The Structure for Encompassing Extensible Knowledge (SEEK) is a model I propose to explore the possibilities for knowledge integration theoretically, technologically and from the perspective of human management.

  Doctoral Student/UK Presidential Fellow
University of Kentucky
College of Communications and Information Studies
School of Library and Information Science
502 King Library South
Lexington, KY 40506-0039
(859)257-8876
slalla0@pop.uky.edu
http://sac.uky.edu/~slalla0/



"Nam et ipsa scientia potesta est (Knowledge is power)" -- Francis Bacon, "De Haeresibus," Meditationes Sacrae, 1597.

"Information wants to be free" -- a common saying among "web-heads", 1999.

These two sentiments from very different times, and very different social viewpoints, have something in common -- they were each made at a time when society was responding to a dynamic information environment. The comparison is worthwhile, but to set aside contention let's quickly note the substantial differences between these statements, starting with the fact that one discusses knowledge and the other information, which are related but not synonymous concepts. Additionally, Bacon, by virtue of his education and social standing, was a man set apart from most of the people of his day, while the individuals in our web culture of today are far more likely to reflect a broader cross-section of society.

However, it is still interesting to note the broad similarities. Bacon was observing a world impacted by the advent of the printing press nearly 150 years before (Barnes-Svarney, 1995, 530). In the intervening years, the very character of information changed -- information in the form of the printed word had become available to more than a few privileged people and it flowed more easily than ever across national borders.

The quote from today is more anecdotal. Yet it reflects an attitude that is observable in today's information frontier, which is characterized by an ever growing quantity of readily accessible information originating from all corners of the world as evidenced by the World Wide Web. The foundation for this increased information accessibility is the way people are making use of enhanced technology; similar to the way individuals in the 16th century exploited the press. Today's development has been rapid and dynamic. In fact, the final decades of the 20th century have seen some of the most rapid technological development in history thanks to the work of scientists such as Hollerith, Eckert, Manley, Turing and Von Neumann (Crystal 1997, 273).

The World Wide Web provides an example of the growth that can be experienced by a technologically-based information resource. In 1993 the Web had about 100 sites (Schneider & Gersting 1998, 590); as of March 1998 it was estimated that there were nearly 320 million publicly accessible sites (What a massive 1998). The reach of technology is growing in society. Some examples of technology's increased presence include: (1) from 1984 to 1997 computer sales in the U.S. have nearly tripled (Famighetti 1997, 650); (2) in 10 countries the ratio of computers is more than 100 computers per 1000 people (Kurian 1997, 309); and (3) the WWW is accessible in more than 100 countries (Famighetti, 643). Additionally technology is being integrated into education, allowing students and teachers to become regular consumers of online information. The growth in this area is reflected in these statistics for U.S. public schools. In 1984 the average public school had 1 computer for every 63.5 students; in 1997 that number had changed to 1 computer for every 6.3 students (US Dept. of Commerce 1998, 179).

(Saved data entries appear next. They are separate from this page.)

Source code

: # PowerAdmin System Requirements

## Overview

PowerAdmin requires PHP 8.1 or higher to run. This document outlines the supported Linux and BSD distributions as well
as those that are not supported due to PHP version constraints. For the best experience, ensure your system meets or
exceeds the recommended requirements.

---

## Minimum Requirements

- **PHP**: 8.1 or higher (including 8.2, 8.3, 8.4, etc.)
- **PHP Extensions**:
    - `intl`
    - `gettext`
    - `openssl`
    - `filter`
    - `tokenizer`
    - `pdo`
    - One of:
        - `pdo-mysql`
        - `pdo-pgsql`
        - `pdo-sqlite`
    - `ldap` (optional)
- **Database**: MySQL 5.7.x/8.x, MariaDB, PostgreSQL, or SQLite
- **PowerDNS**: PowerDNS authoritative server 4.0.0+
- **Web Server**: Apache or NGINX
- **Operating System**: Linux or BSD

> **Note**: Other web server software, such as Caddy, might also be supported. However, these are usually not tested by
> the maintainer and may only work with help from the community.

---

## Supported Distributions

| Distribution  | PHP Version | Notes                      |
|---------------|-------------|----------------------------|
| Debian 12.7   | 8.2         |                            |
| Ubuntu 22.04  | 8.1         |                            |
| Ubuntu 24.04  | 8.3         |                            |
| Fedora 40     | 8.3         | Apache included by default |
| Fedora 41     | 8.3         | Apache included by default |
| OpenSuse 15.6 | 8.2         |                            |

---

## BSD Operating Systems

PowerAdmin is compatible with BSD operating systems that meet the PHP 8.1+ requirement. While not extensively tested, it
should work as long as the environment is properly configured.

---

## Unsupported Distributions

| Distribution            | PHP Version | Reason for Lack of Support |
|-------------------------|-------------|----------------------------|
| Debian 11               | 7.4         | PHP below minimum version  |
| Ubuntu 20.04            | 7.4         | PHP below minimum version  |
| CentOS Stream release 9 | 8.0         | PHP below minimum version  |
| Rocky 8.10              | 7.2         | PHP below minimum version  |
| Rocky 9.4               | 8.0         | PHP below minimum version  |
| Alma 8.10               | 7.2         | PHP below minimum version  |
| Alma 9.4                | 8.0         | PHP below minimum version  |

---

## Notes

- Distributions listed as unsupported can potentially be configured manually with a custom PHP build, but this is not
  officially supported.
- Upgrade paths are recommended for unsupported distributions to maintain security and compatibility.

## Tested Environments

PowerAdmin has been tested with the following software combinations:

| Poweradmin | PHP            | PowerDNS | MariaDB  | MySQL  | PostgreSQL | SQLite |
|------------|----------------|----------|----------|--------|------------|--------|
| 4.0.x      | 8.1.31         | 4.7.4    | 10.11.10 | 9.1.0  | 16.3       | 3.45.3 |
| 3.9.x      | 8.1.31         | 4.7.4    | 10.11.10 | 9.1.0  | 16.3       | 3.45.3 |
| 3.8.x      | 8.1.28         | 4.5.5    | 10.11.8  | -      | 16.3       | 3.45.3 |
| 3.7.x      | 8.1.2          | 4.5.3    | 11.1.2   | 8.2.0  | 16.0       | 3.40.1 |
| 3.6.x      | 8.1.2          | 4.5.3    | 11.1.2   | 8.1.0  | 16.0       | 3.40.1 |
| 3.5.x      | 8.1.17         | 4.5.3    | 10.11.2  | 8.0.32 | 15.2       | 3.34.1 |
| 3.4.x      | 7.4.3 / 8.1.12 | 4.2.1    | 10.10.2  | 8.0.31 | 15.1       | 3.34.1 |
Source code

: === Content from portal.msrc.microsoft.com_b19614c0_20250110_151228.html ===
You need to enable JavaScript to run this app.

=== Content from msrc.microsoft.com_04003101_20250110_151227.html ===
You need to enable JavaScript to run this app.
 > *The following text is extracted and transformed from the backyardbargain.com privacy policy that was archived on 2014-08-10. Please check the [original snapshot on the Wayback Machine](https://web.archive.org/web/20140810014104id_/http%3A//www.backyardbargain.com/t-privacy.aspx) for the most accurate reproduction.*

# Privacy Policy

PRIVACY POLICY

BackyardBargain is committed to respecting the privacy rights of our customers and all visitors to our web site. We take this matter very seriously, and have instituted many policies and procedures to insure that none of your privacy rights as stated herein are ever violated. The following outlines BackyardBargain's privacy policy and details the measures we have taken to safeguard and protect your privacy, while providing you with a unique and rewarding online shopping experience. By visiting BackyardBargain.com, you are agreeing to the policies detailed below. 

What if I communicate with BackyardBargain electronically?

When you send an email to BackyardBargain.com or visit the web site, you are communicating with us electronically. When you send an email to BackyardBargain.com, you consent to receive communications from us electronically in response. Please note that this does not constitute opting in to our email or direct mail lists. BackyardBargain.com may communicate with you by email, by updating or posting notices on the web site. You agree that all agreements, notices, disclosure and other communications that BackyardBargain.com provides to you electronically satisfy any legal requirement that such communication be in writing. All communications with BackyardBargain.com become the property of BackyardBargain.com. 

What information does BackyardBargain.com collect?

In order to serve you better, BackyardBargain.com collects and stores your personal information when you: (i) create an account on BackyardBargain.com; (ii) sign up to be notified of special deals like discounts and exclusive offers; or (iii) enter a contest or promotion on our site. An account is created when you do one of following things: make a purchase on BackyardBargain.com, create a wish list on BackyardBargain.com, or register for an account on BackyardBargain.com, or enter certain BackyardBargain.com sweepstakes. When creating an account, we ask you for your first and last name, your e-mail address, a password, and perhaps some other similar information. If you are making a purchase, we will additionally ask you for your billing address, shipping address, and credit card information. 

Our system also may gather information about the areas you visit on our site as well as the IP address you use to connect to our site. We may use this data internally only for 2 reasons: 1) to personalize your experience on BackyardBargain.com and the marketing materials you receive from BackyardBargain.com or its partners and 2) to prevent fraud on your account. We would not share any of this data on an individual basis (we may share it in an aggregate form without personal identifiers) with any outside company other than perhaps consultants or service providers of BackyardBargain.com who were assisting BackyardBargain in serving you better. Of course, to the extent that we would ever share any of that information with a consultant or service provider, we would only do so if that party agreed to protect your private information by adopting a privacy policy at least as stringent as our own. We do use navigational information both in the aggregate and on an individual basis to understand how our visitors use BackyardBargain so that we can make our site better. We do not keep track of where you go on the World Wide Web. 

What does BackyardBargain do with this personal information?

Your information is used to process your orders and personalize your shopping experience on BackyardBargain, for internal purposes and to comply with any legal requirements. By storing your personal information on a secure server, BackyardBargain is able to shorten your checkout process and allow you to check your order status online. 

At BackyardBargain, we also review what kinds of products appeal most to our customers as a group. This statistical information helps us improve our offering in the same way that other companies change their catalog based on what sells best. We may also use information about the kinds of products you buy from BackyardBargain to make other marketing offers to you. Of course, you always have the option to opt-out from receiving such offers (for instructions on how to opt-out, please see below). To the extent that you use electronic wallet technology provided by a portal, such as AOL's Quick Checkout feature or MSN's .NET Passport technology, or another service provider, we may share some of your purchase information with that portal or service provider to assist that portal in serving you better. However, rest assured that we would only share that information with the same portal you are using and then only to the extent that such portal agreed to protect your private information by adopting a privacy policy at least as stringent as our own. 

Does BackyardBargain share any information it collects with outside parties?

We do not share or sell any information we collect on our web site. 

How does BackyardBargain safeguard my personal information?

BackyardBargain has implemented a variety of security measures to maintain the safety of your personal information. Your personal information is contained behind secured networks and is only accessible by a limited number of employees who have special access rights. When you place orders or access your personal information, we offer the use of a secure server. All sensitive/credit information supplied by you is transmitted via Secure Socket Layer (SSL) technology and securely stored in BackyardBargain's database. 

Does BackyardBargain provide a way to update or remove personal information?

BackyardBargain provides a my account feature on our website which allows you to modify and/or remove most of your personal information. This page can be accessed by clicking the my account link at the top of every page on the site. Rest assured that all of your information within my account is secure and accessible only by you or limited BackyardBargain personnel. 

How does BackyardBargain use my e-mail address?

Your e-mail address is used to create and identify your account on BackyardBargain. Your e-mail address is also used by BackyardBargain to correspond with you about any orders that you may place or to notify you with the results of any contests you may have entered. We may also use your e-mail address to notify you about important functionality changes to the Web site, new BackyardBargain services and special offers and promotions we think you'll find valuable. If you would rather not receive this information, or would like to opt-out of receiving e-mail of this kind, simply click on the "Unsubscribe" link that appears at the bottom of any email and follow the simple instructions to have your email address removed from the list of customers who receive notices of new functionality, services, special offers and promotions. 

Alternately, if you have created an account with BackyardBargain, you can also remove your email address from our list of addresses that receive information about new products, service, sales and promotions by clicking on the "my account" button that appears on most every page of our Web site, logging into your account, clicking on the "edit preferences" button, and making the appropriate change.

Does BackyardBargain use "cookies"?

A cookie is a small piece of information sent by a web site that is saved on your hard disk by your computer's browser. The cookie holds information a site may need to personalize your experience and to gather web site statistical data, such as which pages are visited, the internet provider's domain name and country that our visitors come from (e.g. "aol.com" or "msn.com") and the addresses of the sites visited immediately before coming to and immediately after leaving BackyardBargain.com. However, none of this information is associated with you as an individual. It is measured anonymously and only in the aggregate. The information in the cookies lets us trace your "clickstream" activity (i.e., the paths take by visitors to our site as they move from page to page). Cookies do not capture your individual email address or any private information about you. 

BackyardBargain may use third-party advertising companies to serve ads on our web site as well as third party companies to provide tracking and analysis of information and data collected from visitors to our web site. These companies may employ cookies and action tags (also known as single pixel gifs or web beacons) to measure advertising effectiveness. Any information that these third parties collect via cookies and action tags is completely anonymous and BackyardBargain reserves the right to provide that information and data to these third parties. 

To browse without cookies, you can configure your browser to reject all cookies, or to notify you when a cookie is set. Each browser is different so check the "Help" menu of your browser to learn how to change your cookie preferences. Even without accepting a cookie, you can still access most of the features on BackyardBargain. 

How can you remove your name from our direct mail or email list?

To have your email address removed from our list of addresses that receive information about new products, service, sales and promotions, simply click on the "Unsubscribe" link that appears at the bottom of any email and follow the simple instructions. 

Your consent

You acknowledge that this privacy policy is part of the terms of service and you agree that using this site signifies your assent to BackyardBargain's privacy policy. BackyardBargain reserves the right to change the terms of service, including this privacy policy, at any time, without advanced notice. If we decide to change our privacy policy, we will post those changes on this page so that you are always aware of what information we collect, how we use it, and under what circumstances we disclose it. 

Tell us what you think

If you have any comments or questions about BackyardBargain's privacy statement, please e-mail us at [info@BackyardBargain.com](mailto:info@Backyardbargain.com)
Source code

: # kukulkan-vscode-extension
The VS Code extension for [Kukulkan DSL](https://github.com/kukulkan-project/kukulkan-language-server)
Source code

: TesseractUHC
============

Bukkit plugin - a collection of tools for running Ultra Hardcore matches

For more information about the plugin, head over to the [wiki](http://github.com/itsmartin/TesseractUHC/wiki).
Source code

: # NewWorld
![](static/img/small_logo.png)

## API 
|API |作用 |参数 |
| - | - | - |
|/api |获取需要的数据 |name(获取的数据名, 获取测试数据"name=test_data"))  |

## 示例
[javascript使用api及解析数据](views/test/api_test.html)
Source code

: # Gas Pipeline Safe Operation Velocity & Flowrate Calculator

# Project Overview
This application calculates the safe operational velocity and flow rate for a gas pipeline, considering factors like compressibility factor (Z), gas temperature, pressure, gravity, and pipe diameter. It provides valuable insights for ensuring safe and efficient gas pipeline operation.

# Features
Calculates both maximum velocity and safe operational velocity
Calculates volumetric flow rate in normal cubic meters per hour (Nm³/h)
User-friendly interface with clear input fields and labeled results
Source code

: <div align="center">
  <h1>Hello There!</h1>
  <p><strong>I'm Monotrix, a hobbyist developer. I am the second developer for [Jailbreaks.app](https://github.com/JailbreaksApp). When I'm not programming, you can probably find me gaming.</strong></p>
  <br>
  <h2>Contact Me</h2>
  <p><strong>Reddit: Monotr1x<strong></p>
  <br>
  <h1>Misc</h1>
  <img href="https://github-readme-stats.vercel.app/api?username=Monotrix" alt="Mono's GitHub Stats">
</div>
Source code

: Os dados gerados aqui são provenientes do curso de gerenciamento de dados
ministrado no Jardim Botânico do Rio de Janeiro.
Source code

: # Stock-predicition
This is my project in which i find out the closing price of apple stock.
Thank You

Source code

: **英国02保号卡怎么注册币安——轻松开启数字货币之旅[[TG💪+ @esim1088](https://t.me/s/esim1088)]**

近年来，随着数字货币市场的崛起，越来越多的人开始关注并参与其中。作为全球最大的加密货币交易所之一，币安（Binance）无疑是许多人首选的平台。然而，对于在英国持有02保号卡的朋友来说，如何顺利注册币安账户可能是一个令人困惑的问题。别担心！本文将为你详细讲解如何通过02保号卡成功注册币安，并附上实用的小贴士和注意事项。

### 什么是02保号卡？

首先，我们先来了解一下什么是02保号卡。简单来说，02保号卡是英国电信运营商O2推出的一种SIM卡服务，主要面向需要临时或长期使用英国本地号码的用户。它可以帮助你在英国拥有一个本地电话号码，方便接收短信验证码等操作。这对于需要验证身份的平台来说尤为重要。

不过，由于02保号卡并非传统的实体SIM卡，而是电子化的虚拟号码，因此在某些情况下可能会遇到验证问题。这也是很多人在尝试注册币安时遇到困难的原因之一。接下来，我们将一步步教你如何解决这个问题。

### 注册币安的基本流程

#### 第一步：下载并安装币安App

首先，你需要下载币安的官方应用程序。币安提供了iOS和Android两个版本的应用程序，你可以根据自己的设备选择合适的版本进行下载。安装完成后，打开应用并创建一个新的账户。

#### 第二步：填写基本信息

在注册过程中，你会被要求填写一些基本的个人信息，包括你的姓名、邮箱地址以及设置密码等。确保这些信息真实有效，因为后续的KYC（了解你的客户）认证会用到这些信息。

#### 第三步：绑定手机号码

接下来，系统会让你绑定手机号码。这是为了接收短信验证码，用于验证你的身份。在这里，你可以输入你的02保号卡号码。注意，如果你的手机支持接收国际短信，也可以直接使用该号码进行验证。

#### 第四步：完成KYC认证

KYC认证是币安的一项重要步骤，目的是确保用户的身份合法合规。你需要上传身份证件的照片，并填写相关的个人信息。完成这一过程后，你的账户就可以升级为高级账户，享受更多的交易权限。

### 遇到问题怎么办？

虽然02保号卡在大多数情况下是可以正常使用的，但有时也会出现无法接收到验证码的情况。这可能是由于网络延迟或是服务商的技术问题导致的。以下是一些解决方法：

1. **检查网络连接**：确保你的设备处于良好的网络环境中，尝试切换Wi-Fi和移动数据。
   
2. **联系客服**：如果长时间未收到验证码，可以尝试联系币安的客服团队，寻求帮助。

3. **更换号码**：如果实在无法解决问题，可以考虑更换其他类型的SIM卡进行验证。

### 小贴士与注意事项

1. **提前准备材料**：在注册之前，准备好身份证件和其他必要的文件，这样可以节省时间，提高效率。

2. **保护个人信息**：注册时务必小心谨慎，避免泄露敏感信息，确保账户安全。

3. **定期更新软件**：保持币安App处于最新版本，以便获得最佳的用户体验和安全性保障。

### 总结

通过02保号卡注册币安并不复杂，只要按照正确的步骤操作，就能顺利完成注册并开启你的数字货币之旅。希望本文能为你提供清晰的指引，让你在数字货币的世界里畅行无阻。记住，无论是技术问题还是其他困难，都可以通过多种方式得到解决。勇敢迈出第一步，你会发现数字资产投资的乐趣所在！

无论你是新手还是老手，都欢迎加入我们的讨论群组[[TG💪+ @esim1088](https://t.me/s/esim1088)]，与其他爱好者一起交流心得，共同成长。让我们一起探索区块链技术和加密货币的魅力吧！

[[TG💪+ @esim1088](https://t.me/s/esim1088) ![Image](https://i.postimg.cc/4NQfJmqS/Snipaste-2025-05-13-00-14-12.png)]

Why is the transmission of information an important topic? Because information is the raw material that is wrought into knowledge through human cognition. We can conceptualize information and knowledge as two points on a continuum. Information is data that have been given meaning through the human action of assigning relationships. Knowledge is the ability to apply information to explain or predict situations.

Information has always played an essential role in society. Archeological evidence suggests that Sumerians used clay tablets to record financial transactions more than 5000 years ago (James & Thorpe, 477). Additionally, it is believed that Speusippus of Athens made the first known attempt to compile a compendium of the whole of human knowledge around 350 BCE. It is a tradition that continues to this day. Since that time, information has become a commodity to be processed, exchanged and internalized into knowledge by a social system which has continually increased its "information metabolism" (Boisot 1995).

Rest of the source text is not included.